• [Your goal]: Quote the records that follow in full, leaving the pictures out.

=== Begin Enclosure ===

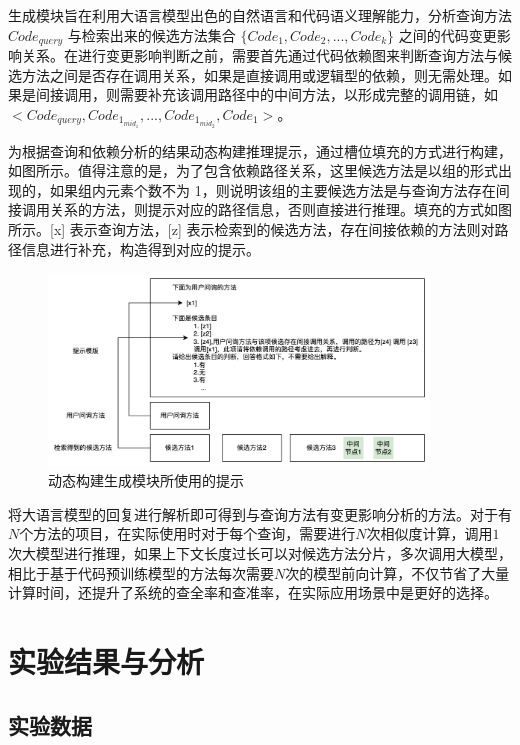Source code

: 生成模块旨在利用大语言模型出色的自然语言和代码语义理解能力，分析查询方法 $Code_{query}$ 与检索出来的候选方法集合 $\{Code_1, Code_2, ..., Code_k\}$ 之间的代码变更影响关系。在进行变更影响判断之前，需要首先通过代码依赖图来判断查询方法与候选方法之间是否存在调用关系，如果是直接调用或逻辑型的依赖，则无需处理。如果是间接调用，则需要补充该调用路径中的中间方法，以形成完整的调用链，如$<Code_{query},Code_{1_{mid_1}},...,Code_{1_{mid_2}},Code_1>$。

为根据查询和依赖分析的结果动态构建推理提示，通过槽位填充的方式进行构建，如图\label{2_推理prompt}所示。值得注意的是，为了包含依赖路径关系，这里候选方法是以组的形式出现的，如果组内元素个数不为 1，则说明该组的主要候选方法是与查询方法存在间接调用关系的方法，则提示对应的路径信息，否则直接进行推理。填充的方式如图所示。[x] 表示查询方法，[z] 表示检索到的候选方法，存在间接依赖的方法则对路径信息进行补充，构造得到对应的提示。

\begin{figure}[htbp]
\centering
\includegraphics[width = 0.9\textwidth]{figures/提示词填充.jpg}
\caption{动态构建生成模块所使用的提示}
\label{2_推理prompt}
\end{figure}


将大语言模型的回复进行解析即可得到与查询方法有变更影响分析的方法。对于有$N$个方法的项目，在实际使用时对于每个查询，需要进行$N$次相似度计算，调用$1$次大模型进行推理，如果上下文长度过长可以对候选方法分片，多次调用大模型，相比于基于代码预训练模型的方法每次需要$N$次的模型前向计算，不仅节省了大量计算时间，还提升了系统的查全率和查准率，在实际应用场景中是更好的选择。


\section{实验结果与分析}

\subsection{实验数据}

=== End Enclosure ===

• [Written solution]:
Source code

: 生成模块旨在利用大语言模型出色的自然语言和代码语义理解能力，分析查询方法 $Code_{query}$ 与检索出来的候选方法集合 $\{Code_1, Code_2, ..., Code_k\}$ 之间的代码变更影响关系。在进行变更影响判断之前，需要首先通过代码依赖图来判断查询方法与候选方法之间是否存在调用关系，如果是直接调用或逻辑型的依赖，则无需处理。如果是间接调用，则需要补充该调用路径中的中间方法，以形成完整的调用链，如$<Code_{query},Code_{1_{mid_1}},...,Code_{1_{mid_2}},Code_1>$。

为根据查询和依赖分析的结果动态构建推理提示，通过槽位填充的方式进行构建，如图\label{2_推理prompt}所示。值得注意的是，为了包含依赖路径关系，这里候选方法是以组的形式出现的，如果组内元素个数不为 1，则说明该组的主要候选方法是与查询方法存在间接调用关系的方法，则提示对应的路径信息，否则直接进行推理。填充的方式如图所示。[x] 表示查询方法，[z] 表示检索到的候选方法，存在间接依赖的方法则对路径信息进行补充，构造得到对应的提示。

\begin{figure}[htbp]
\centering
\includegraphics[width = 0.9\textwidth]{figures/提示词填充.jpg}
\caption{动态构建生成模块所使用的提示}
\label{2_推理prompt}
\end{figure}


将大语言模型的回复进行解析即可得到与查询方法有变更影响分析的方法。对于有$N$个方法的项目，在实际使用时对于每个查询，需要进行$N$次相似度计算，调用$1$次大模型进行推理，如果上下文长度过长可以对候选方法分片，多次调用大模型，相比于基于代码预训练模型的方法每次需要$N$次的模型前向计算，不仅节省了大量计算时间，还提升了系统的查全率和查准率，在实际应用场景中是更好的选择。


\section{实验结果与分析}

\subsection{实验数据}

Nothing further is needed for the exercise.